Satellite Tracking Kemp's Ridley, Loggerhead, and Green Sea Turtles

satellite transmitter
Kemp's ridley sea turtle returning to the Gulf of Mexico with a satellite transmitter attached.

NPS photo

Researchers at Padre Island National Seashore use satellite telemetry to learn more about migratory patterns, distributions, and habitat use of adult sea turtles. Biologists at the park deployed over 150 satellite transmitters on foraging, nesting, and stranded sea turtles from 1995–2019 and have led collaborative efforts in Mexico and other USA states.

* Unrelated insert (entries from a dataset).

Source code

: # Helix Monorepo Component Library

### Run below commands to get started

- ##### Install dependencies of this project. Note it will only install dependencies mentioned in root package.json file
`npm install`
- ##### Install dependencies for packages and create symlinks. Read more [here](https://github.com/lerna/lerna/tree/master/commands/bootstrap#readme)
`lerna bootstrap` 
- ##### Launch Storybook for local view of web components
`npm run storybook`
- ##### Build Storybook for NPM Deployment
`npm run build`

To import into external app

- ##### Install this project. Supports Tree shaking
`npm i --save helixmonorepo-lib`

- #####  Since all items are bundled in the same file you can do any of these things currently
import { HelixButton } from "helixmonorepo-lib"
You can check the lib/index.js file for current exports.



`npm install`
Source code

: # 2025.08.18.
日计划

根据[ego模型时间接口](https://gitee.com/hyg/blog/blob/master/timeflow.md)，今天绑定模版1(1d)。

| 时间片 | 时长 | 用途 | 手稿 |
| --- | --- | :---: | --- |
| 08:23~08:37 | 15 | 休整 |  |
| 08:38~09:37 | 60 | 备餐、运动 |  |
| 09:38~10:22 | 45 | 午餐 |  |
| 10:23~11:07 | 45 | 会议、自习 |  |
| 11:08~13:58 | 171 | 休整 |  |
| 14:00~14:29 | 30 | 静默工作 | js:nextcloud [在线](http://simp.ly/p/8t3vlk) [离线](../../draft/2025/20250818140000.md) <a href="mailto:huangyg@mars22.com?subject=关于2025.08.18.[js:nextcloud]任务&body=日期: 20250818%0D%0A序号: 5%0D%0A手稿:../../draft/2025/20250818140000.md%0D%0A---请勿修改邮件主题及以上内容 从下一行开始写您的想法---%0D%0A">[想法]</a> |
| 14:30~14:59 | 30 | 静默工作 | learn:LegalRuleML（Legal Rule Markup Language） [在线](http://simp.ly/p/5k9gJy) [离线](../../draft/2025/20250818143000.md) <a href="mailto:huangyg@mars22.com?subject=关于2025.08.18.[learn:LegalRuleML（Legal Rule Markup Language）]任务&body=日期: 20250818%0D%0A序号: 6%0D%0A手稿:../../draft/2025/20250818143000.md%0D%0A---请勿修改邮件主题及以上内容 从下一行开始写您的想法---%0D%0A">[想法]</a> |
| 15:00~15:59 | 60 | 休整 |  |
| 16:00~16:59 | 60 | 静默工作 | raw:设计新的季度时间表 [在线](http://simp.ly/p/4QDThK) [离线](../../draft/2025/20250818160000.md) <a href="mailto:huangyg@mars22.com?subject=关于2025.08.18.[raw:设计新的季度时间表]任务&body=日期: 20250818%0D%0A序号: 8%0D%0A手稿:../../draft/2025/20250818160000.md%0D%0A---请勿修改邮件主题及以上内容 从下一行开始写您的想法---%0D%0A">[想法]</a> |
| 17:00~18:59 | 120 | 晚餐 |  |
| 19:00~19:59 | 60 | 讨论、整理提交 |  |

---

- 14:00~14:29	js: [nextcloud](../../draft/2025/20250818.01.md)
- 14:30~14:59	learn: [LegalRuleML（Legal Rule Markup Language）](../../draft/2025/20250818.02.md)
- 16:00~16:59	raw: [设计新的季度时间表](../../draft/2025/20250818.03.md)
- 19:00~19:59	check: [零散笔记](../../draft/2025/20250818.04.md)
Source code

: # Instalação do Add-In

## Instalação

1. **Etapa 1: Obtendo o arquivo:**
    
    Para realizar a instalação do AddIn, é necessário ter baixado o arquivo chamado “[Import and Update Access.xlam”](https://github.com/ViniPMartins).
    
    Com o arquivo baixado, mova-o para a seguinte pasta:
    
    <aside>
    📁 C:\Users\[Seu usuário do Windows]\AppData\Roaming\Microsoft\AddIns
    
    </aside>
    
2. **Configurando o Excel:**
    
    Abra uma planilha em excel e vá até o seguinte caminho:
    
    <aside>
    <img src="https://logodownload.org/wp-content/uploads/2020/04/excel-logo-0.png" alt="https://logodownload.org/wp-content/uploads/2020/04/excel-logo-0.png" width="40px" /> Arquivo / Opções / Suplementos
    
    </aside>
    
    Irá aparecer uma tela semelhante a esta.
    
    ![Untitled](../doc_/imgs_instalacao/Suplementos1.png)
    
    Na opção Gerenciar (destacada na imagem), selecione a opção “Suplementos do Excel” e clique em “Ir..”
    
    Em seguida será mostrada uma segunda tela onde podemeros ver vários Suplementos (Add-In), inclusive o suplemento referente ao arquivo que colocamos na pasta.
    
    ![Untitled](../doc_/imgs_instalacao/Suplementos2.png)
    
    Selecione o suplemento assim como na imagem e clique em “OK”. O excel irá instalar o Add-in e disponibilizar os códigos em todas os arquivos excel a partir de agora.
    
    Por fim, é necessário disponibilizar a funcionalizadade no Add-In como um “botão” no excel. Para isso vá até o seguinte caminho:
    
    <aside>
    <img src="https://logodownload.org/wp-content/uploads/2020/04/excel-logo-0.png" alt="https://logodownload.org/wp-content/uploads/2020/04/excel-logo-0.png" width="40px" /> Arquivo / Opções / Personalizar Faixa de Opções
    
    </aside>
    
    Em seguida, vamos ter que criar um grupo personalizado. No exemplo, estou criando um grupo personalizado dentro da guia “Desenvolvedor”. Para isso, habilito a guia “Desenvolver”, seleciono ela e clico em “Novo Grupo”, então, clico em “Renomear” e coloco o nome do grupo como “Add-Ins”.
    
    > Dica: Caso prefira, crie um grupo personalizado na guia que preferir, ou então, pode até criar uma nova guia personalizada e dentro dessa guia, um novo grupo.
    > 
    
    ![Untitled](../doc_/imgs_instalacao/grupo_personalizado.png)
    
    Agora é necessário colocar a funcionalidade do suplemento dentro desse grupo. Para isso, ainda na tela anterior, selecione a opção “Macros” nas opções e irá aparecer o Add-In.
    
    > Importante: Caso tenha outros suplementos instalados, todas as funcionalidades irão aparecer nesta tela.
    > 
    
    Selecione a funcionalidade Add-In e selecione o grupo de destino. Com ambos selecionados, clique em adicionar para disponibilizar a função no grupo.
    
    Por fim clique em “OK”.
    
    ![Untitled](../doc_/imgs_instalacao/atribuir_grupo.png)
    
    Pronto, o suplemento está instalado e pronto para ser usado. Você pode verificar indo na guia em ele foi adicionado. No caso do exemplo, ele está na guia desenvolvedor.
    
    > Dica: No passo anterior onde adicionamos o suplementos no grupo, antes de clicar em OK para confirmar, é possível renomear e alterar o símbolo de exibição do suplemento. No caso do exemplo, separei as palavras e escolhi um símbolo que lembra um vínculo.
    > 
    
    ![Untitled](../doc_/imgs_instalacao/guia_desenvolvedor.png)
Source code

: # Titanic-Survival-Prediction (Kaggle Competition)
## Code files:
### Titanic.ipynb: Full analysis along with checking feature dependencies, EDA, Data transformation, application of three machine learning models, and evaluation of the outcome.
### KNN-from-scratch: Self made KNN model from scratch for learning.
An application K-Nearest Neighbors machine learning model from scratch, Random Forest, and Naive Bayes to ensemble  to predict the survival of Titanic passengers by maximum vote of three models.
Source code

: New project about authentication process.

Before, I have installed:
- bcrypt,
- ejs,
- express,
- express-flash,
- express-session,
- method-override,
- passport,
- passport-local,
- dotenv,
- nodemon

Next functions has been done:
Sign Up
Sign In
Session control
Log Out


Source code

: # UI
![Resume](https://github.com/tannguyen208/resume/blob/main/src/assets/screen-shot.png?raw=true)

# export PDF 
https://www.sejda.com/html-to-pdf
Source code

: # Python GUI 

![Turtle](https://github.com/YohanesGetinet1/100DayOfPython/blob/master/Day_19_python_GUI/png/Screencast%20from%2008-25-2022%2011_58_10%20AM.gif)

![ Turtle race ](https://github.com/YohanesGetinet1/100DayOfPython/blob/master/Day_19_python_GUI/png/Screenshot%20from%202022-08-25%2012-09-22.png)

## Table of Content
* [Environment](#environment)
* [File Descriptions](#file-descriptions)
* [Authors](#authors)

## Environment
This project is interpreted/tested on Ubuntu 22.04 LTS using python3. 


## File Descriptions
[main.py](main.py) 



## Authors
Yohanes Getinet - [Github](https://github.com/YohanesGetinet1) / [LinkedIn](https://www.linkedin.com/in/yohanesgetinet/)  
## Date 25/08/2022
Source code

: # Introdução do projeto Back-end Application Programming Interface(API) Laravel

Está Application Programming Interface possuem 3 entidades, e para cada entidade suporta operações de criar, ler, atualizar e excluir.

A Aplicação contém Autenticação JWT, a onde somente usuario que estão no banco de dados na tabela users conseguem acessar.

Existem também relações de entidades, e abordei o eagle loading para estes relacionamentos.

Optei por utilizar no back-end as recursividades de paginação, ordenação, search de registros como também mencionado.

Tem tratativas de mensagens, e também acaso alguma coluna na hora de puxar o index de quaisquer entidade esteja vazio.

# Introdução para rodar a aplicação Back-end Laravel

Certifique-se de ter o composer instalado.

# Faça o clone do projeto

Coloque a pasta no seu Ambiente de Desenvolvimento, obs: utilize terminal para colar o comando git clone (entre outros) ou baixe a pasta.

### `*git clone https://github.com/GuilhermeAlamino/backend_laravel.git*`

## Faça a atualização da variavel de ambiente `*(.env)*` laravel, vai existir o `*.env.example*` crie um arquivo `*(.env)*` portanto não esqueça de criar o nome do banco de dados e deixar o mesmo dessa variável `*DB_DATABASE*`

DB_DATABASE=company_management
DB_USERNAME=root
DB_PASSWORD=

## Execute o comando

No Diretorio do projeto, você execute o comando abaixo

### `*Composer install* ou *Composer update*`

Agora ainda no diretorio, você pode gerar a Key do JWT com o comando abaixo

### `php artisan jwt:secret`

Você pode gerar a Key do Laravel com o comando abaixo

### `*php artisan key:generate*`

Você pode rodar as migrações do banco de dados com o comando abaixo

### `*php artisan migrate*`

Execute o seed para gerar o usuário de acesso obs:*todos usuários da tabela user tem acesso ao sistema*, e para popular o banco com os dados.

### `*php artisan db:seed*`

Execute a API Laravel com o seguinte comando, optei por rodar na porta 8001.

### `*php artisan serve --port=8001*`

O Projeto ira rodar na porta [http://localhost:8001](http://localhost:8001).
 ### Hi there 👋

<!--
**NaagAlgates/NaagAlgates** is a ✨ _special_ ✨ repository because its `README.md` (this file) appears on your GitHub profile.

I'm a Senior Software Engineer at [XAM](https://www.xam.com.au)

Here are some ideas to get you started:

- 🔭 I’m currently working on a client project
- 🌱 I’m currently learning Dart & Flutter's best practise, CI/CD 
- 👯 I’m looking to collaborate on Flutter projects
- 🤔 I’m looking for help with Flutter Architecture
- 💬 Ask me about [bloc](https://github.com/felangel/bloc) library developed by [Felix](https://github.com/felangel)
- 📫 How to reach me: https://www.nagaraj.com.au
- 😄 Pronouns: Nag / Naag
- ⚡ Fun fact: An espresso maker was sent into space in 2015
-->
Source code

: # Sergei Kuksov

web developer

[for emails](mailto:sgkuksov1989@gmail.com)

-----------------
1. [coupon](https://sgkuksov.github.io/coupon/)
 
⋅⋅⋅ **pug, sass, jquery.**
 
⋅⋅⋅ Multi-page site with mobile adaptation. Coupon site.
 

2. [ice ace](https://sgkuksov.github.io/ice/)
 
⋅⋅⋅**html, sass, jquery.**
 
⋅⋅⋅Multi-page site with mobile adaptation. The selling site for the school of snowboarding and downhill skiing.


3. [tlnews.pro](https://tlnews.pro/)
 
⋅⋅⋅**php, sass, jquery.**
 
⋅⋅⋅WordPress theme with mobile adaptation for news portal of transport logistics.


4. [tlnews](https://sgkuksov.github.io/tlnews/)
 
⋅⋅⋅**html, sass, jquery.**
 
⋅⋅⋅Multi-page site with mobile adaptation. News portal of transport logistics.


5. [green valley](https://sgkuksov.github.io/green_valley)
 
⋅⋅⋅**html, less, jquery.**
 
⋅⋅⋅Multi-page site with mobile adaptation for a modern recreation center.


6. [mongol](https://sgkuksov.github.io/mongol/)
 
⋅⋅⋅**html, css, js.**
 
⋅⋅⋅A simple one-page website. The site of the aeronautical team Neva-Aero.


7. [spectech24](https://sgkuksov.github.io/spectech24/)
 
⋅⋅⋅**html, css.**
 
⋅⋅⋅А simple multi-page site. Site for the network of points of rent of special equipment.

Once they’ve nested, adult female Kemp's ridley sea turtles migrate to foraging areas to feed (Morreale et al. 2007, Shaver et al. 2013b). Most post-nesting female Kemp’s ridley sea turtles equipped with satellite transmitters migrated to the northern Gulf of Mexico, mainly off the coast of Louisiana in waters less than 200 ft deep and approximately 20 miles from shore (Figure 1; Shaver et al. 2013b, Hart et al. 2018a, Gredzens and Shaver, 2020). Several tracked females stopped at multiple foraging areas while traveling northward; however, most migrated directly to their final foraging site (Shaver et al. 2013b). Many turtles display foraging area fidelity, meaning, they returned to the same areas in different years (Shaver et al. 2013b, Gredzens and Shaver, 2020).

Satellite tracking research gives us an in-depth look into the movements of females during their seasonal nesting period and post-nesting migration (Shaver et al. 2016, 2017). The waters off Padre Island National Seashore are an important migration route for the Kemp’s ridley sea turtle population, as many females migrate northward after nesting in Mexico (Shaver and Rubio 2008, Shaver et al. 2016, Gredzens and Shaver, 2020). The existence of this migratory corridor in nearshore waters of both the USA and Mexico demonstrates that international cooperation is necessary to protect essential migratory habitat for this imperiled species (Shaver et al. 2017, Gredzens and Shaver 2020). Additionally, knowledge of Kemp's ridley foraging hotspots is important in determining where to direct further research and protection.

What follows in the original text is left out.